Removing duplicate rows in vi?

Question

I have a text file that contains a long list of entries (one on each line). Some of these are duplicates, and I would like to know if it is possible (and if so, how) to remove any duplicates. I am interested in doing this from within vi/vim, if possible.

Looks like a duplicate of stackoverflow.com/questions/746689/… — Nathan Fellman
– Nathan Fellman, Commented Feb 18, 2010 at 21:01
This one is 1 year old; that one is 10 months. So, other way around. — Sydius
– Sydius, Commented Feb 26, 2010 at 19:50
@Sydius consensus now is to prioritize upvote count (which you also have more of): meta.stackexchange.com/questions/147643/… And those are not duplicates, that one does not mention Vim :-) — Ciro Santilli OurBigBook.com
– Ciro Santilli OurBigBook.com, Commented Aug 8, 2016 at 8:38

Brian Carper · Accepted Answer · 2008-12-08 22:32:20Z

439

If you're OK with sorting your file, you can use:

:sort u

answered Dec 8, 2008 at 22:32

Brian Carper

73.3k28 gold badges171 silver badges169 bronze badges

Sign up to request clarification or add additional context in comments.

10 Comments

cryptic0 Over a year ago

If sorting is unacceptable, use :%!uniq to simply remove duplicate entries without sorting the file.

nilon Over a year ago

once you use the command the whole file changes? how do you go back? I already saved the file by mistake ... my bad

adampasz Over a year ago

Just use Vim's undo command: u

CervEd Over a year ago

@cryptic0, uniq won't work unless the duplicates are sorted a$b$a$ does nothing

Lorenz Leitner Over a year ago

You can select the lines you want sorted and deduplicated first with V or something similar, then issue the command.

|

Brad Koch · Accepted Answer · 2019-04-23 14:09:20Z

44

Try this:

:%s/^\(.*\)\(\n\1\)\+$/\1/

It searches for any line immediately followed by one or more copies of itself, and replaces it with a single copy.

Make a copy of your file though before you try it. It's untested.

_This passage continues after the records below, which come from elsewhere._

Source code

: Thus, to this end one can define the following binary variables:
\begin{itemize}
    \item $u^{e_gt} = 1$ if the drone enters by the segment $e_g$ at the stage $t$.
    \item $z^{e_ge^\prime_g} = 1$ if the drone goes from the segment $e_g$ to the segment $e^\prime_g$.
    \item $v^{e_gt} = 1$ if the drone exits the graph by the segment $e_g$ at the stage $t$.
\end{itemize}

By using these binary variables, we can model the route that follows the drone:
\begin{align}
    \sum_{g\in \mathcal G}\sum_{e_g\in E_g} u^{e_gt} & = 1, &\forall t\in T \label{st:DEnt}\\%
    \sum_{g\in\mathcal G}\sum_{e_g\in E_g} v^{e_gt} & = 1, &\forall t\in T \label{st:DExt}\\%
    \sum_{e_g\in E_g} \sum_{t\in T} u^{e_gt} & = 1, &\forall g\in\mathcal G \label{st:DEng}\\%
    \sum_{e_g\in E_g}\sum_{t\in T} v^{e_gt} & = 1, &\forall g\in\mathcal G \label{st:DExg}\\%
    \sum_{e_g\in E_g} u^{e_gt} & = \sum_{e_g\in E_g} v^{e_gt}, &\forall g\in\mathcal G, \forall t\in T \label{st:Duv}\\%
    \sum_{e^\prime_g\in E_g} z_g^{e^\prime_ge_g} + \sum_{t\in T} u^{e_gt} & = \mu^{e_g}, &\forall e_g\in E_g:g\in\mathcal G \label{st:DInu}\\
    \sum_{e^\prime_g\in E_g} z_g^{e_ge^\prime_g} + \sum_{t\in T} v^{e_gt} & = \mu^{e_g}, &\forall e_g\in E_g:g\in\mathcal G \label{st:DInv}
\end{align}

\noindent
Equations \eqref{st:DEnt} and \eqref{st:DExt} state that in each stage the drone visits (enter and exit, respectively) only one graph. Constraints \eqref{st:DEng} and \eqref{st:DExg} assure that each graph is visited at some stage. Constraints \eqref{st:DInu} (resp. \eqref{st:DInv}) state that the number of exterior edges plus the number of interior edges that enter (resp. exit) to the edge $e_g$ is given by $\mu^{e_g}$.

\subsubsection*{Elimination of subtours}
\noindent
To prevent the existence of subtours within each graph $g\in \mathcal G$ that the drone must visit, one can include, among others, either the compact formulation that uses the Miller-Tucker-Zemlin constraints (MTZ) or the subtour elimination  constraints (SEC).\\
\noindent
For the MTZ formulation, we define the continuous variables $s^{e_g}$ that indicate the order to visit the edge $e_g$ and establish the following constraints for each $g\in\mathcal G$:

edited Apr 23, 2019 at 14:09

Brad Koch

20.5k21 gold badges114 silver badges141 bronze badges

answered Dec 8, 2008 at 22:27

Sean

5,3346 gold badges30 silver badges27 bronze badges

7 Comments

Sean Over a year ago

@hop Thanks for testing it for me. I didn't have access to vim at the time.

ak85 Over a year ago

this hightlights all the duplicate lines for me but doesn't delete, am I missing a step here?

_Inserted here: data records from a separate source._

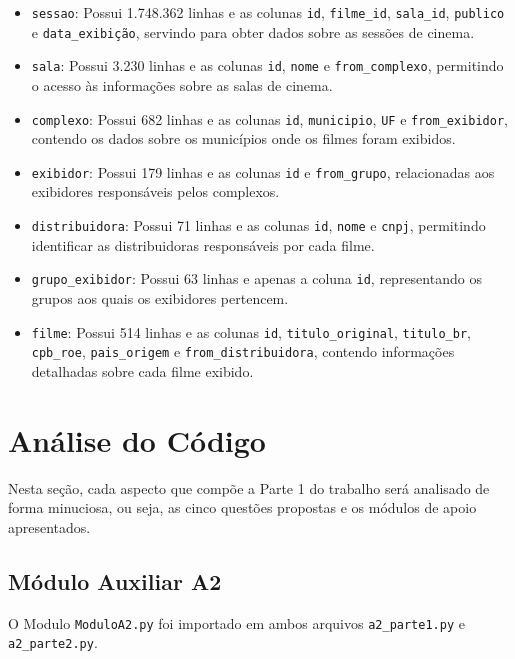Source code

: \documentclass{article}
\begin{document}
\begin{itemize}
    \item \texttt{sessao}: Possui 1.748.362 linhas e as colunas \texttt{id}, \texttt{filme\_id}, \texttt{sala\_id}, \texttt{publico} e \texttt{data\_exibição}, servindo para obter dados sobre as sessões de cinema.

    \item \texttt{sala}: Possui 3.230 linhas e as colunas \texttt{id}, \texttt{nome} e \texttt{from\_complexo}, permitindo o acesso às informações sobre as salas de cinema.

    \item \texttt{complexo}: Possui 682 linhas e as colunas \texttt{id}, \texttt{municipio}, \texttt{UF} e \texttt{from\_exibidor}, contendo os dados sobre os municípios onde os filmes foram exibidos.

    \item \texttt{exibidor}: Possui 179 linhas e as colunas \texttt{id} e \texttt{from\_grupo}, relacionadas aos exibidores responsáveis pelos complexos.

    \item \texttt{distribuidora}: Possui 71 linhas e as colunas \texttt{id}, \texttt{nome} e \texttt{cnpj}, permitindo identificar as distribuidoras responsáveis por cada filme.

    \item \texttt{grupo\_exibidor}: Possui 63 linhas e apenas a coluna \texttt{id}, representando os grupos aos quais os exibidores pertencem.

    \item \texttt{filme}: Possui 514 linhas e as colunas \texttt{id}, \texttt{titulo\_original}, \texttt{titulo\_br}, \texttt{cpb\_roe}, \texttt{pais\_origem} e \texttt{from\_distribuidora}, contendo informações detalhadas sobre cada filme exibido.
\end{itemize}
\pagebreak
\section{Análise do Código}
Nesta seção, cada aspecto que compõe a Parte 1 do trabalho será analisado de forma minuciosa, ou seja, as cinco questões propostas e os módulos de apoio apresentados.
\subsection*{Módulo Auxiliar A2}
O Modulo \texttt{ModuloA2.py} foi importado em ambos arquivos \texttt{a2\_parte1.py} e \texttt{a2\_parte2.py}.
\end{document}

hippietrail Over a year ago

I'm pretty sure this will also highlight a line followed by a line that has the same "prefix" but is longer.

horta Over a year ago

The only issue with this is that if you have multiple duplicates (3 or more of the same lines), you have to run this many times until all dups are gone since this only removes them one set of dups at a time.

horta Over a year ago

Another drawback of this: this won't work unless your duplicate lines are already next to each other. Sorting first would be one way of ensuring they're next to each other. At that point, the other answers are probably better.

|

kenorb · Accepted Answer · 2015-09-23 10:36:27Z

32

From command line just do:

sort file | uniq > file.new

edited Sep 23, 2015 at 10:36

kenorb

169k95 gold badges712 silver badges796 bronze badges

answered Apr 11, 2011 at 16:31

Kevin

1,5693 gold badges21 silver badges31 bronze badges

5 Comments

Rafid Over a year ago

This was very handy for me for a huge file. Thanks!

TayTay Over a year ago

Couldn't get the accepted answer to work, as :sort u was hanging on my large file. This worked very quickly and perfectly. Thank you!

hippietrail Over a year ago

'uniq' is not recognized as an internal or external command, operable program or batch file.

DanM Over a year ago

Yes -- I tried this technique on a 2.3 GB file, and it was shockingly quick.

12431234123412341234123 Over a year ago

@hippietrail You are on windows PC? Maybe you can use cygwin.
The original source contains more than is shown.